- **LISTED ENTRIES**
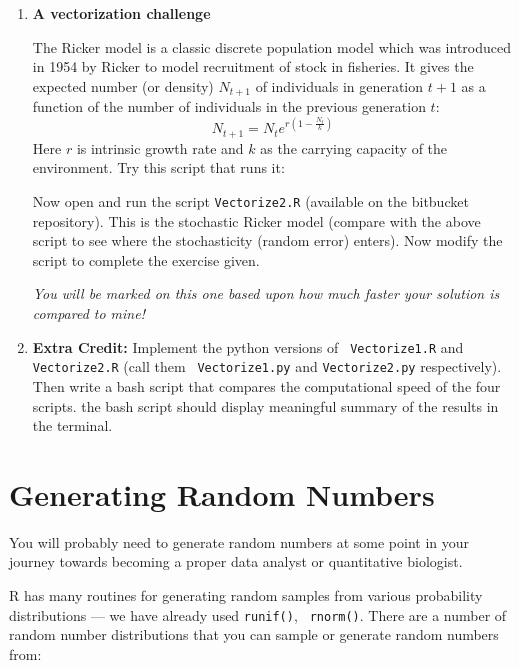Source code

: \begin{enumerate}
	
\item {\bf A vectorization challenge}

The Ricker model is a classic discrete population model which was 
introduced in 1954 by Ricker to model recruitment of stock in fisheries.
It gives the expected number (or density) $N_{t+1}$ of individuals in 
generation $t + 1$ as a function of the number of individuals in the 
previous generation $t$:
\begin{equation}
N_{t+1} = N_t e^{r\left(1-\frac{N_t}{k}\right)}
\end{equation} 
Here $r$ is intrinsic growth rate and $k$ as the 
carrying capacity of the environment. Try this script that runs it:



Now open and run the script {\tt Vectorize2.R} (available on the 
bitbucket repository). This is the stochastic Ricker model (compare 
with the above script to see where the stochasticity (random error) 
enters). Now modify the script to complete the exercise given. 
 
{\it You will be marked on this one based upon how much faster your solution 
is compared to mine!}

\item {\bf Extra Credit:} Implement the python versions of {\tt 
Vectorize1.R} and {\tt Vectorize2.R} (call them {\tt 
Vectorize1.py} and {\tt Vectorize2.py} respectively). Then write a bash 
script that compares the computational speed of the four scripts. the 
bash script should display meaningful summary of the results in the 
terminal.       
 

\end{enumerate}

\section{Generating Random Numbers}

You will probably need to generate random numbers at some point in your 
journey towards becoming a proper data analyst or quantitative 
biologist. 

R has many routines for generating random samples from various 
probability distributions --- we have already used {\tt runif()}, {\tt 
rnorm()}. There are a number of random number distributions that you can sample 
or generate random numbers from:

- **AIM OF THE EXERCISE**
Pictures stay out; output the lines from the top of the listing above through the line containing "is compared to", exactly as they stand.

- **YOUR RESPONSE**
Source code

: \begin{enumerate}
	
\item {\bf A vectorization challenge}

The Ricker model is a classic discrete population model which was 
introduced in 1954 by Ricker to model recruitment of stock in fisheries.
It gives the expected number (or density) $N_{t+1}$ of individuals in 
generation $t + 1$ as a function of the number of individuals in the 
previous generation $t$:
\begin{equation}
N_{t+1} = N_t e^{r\left(1-\frac{N_t}{k}\right)}
\end{equation} 
Here $r$ is intrinsic growth rate and $k$ as the 
carrying capacity of the environment. Try this script that runs it:



Now open and run the script {\tt Vectorize2.R} (available on the 
bitbucket repository). This is the stochastic Ricker model (compare 
with the above script to see where the stochasticity (random error) 
enters). Now modify the script to complete the exercise given. 
 
{\it You will be marked on this one based upon how much faster your solution 
is compared to mine!}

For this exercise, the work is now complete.